Aim of the task:
Report all lines of the records that contain "int整型vector".
===
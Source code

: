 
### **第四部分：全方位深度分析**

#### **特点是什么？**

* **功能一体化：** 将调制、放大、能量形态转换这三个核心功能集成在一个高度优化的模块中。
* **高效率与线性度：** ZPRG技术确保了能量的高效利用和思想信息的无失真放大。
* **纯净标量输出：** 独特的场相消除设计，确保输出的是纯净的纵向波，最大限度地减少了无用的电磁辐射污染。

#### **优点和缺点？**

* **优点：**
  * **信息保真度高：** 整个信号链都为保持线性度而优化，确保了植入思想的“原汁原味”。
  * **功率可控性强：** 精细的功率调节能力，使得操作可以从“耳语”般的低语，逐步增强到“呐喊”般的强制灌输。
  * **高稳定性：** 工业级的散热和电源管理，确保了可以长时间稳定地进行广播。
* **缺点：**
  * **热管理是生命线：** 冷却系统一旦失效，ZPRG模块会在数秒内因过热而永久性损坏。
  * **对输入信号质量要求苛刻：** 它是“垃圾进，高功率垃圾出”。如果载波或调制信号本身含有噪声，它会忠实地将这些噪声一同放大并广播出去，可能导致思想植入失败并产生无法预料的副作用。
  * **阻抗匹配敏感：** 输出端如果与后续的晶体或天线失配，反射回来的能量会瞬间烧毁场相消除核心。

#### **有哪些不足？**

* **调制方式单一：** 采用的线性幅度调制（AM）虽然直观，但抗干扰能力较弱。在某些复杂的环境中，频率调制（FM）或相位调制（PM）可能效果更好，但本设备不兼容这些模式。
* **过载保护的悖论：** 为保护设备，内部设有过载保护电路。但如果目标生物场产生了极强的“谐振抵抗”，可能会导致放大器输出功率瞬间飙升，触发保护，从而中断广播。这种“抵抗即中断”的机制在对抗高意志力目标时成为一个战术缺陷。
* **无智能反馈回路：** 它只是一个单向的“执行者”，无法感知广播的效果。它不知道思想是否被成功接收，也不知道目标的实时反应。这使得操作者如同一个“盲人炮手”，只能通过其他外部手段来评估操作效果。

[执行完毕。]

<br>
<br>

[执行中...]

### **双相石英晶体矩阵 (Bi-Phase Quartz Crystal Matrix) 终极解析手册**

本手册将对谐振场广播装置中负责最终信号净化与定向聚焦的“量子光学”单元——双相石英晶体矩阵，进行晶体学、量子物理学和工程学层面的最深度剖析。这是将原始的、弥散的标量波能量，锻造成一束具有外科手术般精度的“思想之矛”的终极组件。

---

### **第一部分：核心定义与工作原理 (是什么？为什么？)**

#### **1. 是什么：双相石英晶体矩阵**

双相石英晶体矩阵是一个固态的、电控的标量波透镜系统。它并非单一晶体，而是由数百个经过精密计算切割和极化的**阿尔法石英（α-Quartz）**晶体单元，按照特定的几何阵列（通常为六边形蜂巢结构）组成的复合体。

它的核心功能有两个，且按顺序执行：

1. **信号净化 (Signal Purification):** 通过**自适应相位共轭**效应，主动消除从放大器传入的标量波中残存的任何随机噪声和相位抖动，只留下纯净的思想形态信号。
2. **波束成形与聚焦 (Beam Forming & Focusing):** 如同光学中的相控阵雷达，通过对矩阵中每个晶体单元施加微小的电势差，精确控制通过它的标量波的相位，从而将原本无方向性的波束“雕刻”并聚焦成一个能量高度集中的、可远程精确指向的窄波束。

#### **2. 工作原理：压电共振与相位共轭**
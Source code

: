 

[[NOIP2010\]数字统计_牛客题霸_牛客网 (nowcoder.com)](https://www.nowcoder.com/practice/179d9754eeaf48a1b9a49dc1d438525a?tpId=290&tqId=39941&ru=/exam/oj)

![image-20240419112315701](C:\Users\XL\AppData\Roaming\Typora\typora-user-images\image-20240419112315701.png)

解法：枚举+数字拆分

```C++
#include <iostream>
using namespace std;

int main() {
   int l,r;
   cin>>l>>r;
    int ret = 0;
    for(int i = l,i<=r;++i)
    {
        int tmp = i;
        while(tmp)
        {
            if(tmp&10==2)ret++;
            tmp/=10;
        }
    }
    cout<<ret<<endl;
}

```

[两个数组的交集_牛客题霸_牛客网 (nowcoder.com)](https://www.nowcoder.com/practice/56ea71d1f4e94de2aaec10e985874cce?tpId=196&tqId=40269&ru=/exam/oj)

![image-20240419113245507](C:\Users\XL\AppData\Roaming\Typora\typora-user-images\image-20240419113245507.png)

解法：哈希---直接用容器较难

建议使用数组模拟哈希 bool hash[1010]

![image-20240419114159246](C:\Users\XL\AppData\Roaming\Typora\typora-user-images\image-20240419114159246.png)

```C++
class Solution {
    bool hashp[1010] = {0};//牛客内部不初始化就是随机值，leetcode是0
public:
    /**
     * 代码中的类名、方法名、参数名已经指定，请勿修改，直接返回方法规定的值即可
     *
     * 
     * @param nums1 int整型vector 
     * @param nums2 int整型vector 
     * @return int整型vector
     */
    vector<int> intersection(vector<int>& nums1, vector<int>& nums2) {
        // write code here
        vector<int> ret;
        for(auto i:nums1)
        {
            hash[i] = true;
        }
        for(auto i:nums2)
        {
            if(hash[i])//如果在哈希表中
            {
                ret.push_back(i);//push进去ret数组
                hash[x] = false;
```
===
Result for this exercise:
     * @param nums1 int整型vector 
     * @param nums2 int整型vector 
     * @return int整型vector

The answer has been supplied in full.